18 October 2008

Now Could I Drink Hot Milk


It's 11:30 and I'm all tucked up in bed, with a cup of tea beside me, wearing the  black and 
white dress I bought from Next yesterday.  The dress is a bit iffy, as it's got short sleeves and a scoop neck, but I teamed it with a black ballet cardigan, and it looks quite good (of course, since I'm in bed I shouldn't be wearing either dress or cardigan, but they were so comfy that I couldn't be fussed).

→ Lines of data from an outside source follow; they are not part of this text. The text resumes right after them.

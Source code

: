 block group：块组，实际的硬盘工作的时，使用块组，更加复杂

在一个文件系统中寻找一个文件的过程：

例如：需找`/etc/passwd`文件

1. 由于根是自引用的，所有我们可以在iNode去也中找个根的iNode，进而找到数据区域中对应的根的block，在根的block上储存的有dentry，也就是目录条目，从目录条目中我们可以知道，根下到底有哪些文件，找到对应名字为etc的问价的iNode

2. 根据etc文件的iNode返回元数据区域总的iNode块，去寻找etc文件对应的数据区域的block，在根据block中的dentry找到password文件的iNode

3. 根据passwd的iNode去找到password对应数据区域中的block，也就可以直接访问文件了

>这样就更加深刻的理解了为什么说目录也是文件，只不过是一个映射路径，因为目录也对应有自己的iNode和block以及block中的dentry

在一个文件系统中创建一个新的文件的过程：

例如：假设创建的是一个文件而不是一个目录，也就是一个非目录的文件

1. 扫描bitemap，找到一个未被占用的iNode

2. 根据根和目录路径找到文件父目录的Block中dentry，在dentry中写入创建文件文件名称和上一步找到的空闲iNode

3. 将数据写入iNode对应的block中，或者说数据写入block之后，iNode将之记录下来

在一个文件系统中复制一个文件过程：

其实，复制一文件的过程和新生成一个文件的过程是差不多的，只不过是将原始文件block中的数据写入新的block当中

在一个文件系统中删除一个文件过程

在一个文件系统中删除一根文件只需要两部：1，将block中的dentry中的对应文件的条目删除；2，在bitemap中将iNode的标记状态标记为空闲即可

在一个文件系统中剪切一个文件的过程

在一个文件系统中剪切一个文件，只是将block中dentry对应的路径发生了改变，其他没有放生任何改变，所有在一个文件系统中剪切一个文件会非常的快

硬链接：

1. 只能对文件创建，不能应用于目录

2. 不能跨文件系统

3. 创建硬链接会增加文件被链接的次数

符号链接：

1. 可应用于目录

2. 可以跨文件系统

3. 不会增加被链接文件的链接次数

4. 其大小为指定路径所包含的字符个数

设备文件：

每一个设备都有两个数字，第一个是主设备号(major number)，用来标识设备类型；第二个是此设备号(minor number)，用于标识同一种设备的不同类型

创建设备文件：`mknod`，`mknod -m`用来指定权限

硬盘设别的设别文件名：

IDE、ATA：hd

Speaking of ballet, I took my first class for four months on Thursday.  It took place in a room that has a cement floor, overlaid with wood parquet, and when you add no classes for four months to jumping on cement floor, you have extreme calf pain. The class was okay.  I've since found one run by the University Ballet Society, so I'm going to try that next week, also, and see which one I prefer.  Well, I'm going to do that if my calves will
allow me to.

This past week was a busy week.  I went to my first Cambridge talk - funnily enough, given by a man who's an acadend of mine, but about whose talk I knew nothing until I was informed by someone I was having lunch with.  In fact, the lunch itself was an event, as it was with someone I'd only met in passing, a really, really lovely woman who invited me to lunch as soon as I e-mailed her (and the lunch was great).  I went to the talk despite the fact that I'd heard it before, and in a way it's a good thing I did go, as it was about Byron and thus allowed me to make a few comments without looking clueless.  Afterward, I went out with the people who were going out for dinner, and we had one of my favourite kinds of dinners:  the kind where everybody has just enough to drink to be relaxed and rather more intimate than they'd usually be at first dinner, but doesn't drink enough to be scary or embarrassing drunk.  I had a great time; I hope it repeats itself at some point.

There are two more talks this week, and who knows what delights await me there?  One of them even involves the London Monster, a subject about which I read a book last Thanksgiving, I think, (although it may have been New Year's), and which, although it can't quite achieve "interesting" manages "pretty interesting."  The talk won't be about the Monster; actually, it'll be about satirical prints, with the Monster as lead-in.  Oooo!

This week was also a big week because it was the week that I was...interviewed by the Chronicle of Higher Education!  That's right, academic journalism fans, I was questioned over international telephone, er, signals about the authorship of Frankenstein and why it matters.  I believe I acquitted myself reasonably well.  At least, I didn't say anything embarrassing, or anything obviously controversial, and I don't think I said anything that will result in my never getting a job again.  I did say a couple of things off the record (as we academic celebrities in training say), but when I think of what I said on the record I'm not ashamed.  And the reporter was also interviewing Charles Robinson and Susan Wolfson, so at the very least my jejune remarks will gain some lustre from the company they keep.  The article will be out near Hallowe'en, and I'm sure I'll provide a link.  I only got interviewed, incidentally, because I posted a feisty message on the Romanticism listserv when the complete fool who believes Percy Shelley wrote Frankenstein, John Lauritsen, wrote in for about the eighth time in four years to remind us all that Percy Shelley wrote Frankenstein, and I just couldn't take it any more.  I did keep telling the reporter that I was by no means an expert on the book.

And finally, the week was also a big week because I bought a book I'd been admiring in Waterstone's for the past two weeks.  This little gem is called Pop Charts, and it is, in fact, a collection of pop charts - but not the kind of pop charts you think.  Here are two, for example:


And the whole book is like that.  As is always the way with these kinds of things, a few are duds. But, as is almost never the way with these kinds of things, most are very funny indeed. 

And now, suddenly, I'm exhausted.  So I'm off to bed.  Tomorrow I catsit for my nanny (sort out the grammar on that one!).


1 comment:

Jenn said...

I remember you answering that point once in class, and I certainly was convinced--also, you arguing at some length about how the creature is not a psychological projection of Victor F. Why do people always want to contend authorship of really good literature? And why do they get so invested in it?

I look forward to seeing your response in print!